WASHINGTON: Negative interest rates set by central banks in Japan and Europe to fight deflation are good for the global economy, International Monetary Fund Managing Director Christine Lagarde said Friday.
Lagarde told Bloomberg TV that the unorthodox negative short-term rates, in which commercial banks pay central banks to hold their money, had probably supported stronger economic growth.
“If we had not had those negative rates, we would be in a much worse place today, with inflation probably lower than where it is, with growth probably lower than where we have it,” she told the broadcaster.
“It was a good thing to actually implement those negative rates under the current circumstances.”
The European Central Bank, the Bank of Japan, and the central banks of Sweden, Denmark and Switzerland have taken rates negative in the past year in efforts to spur commercial banks to push more of their surplus funds into the economy to generate more spending and investment.
While in theory the concept should work, economists are closely studying what happens in Europe and Japan amid worries that negative rates could actually provoke businesses and consumers to be more cautious about spending.

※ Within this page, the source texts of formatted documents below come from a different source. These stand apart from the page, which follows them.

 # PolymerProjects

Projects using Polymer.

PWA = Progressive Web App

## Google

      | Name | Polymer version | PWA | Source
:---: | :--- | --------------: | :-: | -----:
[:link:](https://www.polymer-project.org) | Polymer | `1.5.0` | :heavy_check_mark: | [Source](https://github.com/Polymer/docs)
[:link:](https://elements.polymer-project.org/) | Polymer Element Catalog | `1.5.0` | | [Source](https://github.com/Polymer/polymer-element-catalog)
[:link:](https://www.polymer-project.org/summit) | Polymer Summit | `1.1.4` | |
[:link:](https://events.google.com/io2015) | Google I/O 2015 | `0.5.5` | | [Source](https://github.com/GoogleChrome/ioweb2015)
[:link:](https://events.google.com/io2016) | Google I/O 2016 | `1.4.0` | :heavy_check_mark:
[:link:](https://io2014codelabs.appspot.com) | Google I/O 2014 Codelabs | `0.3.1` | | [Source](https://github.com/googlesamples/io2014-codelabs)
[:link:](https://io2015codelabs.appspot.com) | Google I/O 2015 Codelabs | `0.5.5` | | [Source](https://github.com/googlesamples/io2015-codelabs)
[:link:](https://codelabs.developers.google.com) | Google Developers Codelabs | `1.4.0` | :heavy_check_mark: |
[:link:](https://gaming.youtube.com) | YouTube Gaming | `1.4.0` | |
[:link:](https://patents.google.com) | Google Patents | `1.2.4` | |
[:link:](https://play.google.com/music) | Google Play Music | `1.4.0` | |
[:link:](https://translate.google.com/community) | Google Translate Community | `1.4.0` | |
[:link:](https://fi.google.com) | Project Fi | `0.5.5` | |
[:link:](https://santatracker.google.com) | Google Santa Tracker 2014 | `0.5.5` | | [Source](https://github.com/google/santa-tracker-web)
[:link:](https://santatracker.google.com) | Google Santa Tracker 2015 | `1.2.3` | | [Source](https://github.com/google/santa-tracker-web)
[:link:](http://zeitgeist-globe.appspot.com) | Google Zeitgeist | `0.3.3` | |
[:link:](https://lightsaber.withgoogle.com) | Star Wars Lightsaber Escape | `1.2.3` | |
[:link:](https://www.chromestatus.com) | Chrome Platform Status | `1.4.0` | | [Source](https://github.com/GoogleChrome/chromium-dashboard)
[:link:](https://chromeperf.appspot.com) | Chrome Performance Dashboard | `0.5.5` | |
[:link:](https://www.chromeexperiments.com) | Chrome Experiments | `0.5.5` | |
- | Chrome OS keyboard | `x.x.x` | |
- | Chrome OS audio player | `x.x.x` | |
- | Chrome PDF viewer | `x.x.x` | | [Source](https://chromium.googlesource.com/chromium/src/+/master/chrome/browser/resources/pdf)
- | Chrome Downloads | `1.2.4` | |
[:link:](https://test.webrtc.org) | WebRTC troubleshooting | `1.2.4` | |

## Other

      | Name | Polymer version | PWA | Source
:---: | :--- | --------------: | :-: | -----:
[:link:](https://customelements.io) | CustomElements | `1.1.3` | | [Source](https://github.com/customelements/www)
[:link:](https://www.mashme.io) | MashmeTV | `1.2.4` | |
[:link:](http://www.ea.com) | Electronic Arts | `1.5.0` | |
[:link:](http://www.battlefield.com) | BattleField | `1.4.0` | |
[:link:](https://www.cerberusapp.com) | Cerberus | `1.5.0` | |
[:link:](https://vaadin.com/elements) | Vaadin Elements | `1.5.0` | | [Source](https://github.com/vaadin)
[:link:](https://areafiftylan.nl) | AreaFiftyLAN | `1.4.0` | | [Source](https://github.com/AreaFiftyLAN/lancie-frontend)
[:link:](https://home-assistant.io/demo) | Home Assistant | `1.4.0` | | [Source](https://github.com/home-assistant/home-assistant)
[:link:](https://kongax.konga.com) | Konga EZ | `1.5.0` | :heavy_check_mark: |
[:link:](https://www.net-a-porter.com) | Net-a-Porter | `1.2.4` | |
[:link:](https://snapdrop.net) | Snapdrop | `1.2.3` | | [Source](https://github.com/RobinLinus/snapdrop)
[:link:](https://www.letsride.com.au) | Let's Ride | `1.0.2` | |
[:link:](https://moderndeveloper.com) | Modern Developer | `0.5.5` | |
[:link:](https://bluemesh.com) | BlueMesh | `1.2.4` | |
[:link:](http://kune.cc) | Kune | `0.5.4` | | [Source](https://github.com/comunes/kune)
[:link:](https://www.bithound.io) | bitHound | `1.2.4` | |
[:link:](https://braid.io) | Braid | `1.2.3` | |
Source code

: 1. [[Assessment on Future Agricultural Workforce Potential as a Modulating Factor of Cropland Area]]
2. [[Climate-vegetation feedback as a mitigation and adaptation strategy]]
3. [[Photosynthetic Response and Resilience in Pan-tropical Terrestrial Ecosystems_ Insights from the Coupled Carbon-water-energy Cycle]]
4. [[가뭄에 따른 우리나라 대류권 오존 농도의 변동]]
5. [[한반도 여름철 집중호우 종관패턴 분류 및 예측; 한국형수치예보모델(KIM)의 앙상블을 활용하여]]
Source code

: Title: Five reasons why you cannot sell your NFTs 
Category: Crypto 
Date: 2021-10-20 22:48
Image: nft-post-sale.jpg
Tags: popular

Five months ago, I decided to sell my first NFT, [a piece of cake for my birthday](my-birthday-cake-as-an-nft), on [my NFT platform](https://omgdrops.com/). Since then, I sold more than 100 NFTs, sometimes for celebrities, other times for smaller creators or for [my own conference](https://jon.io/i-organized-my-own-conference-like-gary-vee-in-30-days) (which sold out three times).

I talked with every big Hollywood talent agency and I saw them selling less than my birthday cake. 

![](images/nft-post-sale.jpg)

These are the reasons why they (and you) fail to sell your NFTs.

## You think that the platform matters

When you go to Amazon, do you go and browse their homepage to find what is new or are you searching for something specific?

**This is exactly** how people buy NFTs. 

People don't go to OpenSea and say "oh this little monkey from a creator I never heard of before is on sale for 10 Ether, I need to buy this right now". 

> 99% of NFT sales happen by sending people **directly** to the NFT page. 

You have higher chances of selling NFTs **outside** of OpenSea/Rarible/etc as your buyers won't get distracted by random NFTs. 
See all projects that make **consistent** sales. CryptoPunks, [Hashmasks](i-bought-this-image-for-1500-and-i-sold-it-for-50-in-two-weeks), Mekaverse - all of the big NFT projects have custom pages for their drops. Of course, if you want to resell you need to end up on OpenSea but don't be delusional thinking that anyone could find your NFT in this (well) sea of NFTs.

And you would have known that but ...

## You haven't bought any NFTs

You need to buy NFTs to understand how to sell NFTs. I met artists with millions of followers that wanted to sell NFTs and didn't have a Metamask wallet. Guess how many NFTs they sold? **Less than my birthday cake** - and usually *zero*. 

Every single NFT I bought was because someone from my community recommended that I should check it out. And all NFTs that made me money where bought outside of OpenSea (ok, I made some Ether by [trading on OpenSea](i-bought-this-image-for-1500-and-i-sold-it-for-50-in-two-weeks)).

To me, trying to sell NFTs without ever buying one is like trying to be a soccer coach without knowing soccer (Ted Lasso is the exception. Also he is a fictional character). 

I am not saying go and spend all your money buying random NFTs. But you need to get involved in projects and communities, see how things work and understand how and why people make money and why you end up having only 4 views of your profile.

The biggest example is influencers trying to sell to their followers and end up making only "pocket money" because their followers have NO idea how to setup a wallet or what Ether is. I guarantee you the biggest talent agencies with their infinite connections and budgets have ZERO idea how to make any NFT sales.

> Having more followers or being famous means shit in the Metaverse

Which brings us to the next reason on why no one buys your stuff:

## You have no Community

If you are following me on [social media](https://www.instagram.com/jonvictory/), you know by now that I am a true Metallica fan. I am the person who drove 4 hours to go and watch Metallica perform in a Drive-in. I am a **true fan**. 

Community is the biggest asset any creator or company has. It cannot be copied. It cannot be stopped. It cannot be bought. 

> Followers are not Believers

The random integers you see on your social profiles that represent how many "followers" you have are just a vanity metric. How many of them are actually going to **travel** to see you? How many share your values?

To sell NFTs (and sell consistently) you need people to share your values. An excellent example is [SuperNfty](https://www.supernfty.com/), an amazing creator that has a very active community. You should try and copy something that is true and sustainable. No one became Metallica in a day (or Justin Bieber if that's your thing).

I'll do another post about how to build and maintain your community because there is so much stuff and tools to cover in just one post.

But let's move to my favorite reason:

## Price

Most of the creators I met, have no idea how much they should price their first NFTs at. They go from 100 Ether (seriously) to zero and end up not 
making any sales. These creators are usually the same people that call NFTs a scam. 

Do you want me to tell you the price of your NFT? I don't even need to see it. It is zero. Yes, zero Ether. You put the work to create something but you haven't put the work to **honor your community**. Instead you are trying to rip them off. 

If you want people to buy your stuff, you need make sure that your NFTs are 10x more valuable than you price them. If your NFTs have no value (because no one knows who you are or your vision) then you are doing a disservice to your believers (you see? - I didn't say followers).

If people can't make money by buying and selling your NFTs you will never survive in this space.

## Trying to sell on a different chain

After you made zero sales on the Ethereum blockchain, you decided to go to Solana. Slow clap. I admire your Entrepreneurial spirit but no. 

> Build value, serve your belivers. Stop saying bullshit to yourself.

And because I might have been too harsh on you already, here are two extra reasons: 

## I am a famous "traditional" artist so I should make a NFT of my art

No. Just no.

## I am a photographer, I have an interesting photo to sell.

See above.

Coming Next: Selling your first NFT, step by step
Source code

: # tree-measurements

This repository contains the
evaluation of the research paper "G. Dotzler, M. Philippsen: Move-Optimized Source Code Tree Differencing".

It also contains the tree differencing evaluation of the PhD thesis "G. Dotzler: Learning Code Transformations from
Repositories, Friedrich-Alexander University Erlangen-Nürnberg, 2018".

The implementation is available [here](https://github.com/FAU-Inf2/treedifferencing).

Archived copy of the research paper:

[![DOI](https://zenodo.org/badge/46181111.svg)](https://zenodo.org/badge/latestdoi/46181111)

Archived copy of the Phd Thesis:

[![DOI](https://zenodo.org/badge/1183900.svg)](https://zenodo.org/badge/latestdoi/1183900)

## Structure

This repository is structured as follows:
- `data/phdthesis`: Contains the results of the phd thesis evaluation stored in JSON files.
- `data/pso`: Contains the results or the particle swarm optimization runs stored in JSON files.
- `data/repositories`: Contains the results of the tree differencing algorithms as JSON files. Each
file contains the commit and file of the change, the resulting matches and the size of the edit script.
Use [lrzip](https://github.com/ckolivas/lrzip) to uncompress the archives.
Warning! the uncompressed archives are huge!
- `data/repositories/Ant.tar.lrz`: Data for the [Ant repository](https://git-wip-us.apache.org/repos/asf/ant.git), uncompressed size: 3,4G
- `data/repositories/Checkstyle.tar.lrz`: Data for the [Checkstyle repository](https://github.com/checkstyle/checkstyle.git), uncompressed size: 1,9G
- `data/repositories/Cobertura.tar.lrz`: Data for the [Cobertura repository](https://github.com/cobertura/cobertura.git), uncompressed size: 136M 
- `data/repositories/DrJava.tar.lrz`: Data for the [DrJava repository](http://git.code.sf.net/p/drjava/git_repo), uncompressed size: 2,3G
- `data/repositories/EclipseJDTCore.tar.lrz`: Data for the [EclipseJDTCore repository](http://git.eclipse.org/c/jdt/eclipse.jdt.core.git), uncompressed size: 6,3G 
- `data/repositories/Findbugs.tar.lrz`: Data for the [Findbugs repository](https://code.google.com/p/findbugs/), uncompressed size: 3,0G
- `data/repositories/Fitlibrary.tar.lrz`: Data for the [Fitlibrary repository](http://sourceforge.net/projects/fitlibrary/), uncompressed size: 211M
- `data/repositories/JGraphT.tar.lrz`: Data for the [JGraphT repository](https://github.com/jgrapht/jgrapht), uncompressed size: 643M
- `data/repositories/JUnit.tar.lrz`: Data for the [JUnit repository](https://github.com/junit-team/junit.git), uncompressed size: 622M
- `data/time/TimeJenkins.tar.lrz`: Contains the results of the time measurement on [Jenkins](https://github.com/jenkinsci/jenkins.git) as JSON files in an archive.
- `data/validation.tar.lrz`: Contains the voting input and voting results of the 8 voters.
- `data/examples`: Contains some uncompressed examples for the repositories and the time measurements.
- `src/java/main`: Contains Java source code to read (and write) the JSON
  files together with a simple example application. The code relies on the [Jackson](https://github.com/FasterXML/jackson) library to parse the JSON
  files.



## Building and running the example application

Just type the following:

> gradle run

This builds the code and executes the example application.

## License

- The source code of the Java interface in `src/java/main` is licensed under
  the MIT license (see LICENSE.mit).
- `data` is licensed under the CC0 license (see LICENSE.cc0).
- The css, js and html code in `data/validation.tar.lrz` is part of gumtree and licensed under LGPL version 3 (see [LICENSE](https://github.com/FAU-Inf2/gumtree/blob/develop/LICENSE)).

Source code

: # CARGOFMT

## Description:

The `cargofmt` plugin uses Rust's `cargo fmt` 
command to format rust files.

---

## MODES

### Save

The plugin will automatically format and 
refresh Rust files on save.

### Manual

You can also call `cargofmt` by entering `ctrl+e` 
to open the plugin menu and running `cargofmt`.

Janet Yellen, chair of the Federal Reserve, which raised interest rates in December, said Wednesday that the Fed is watching the experience of negative rates in other countries. “I guess I would judge they seem to have mixed effects, you know, some positive and some negative things,” she said.
The Fed, for its own part, is “certainly not actively considering negative rates,” she added.
Published in The Express Tribune, March 20th, 2016.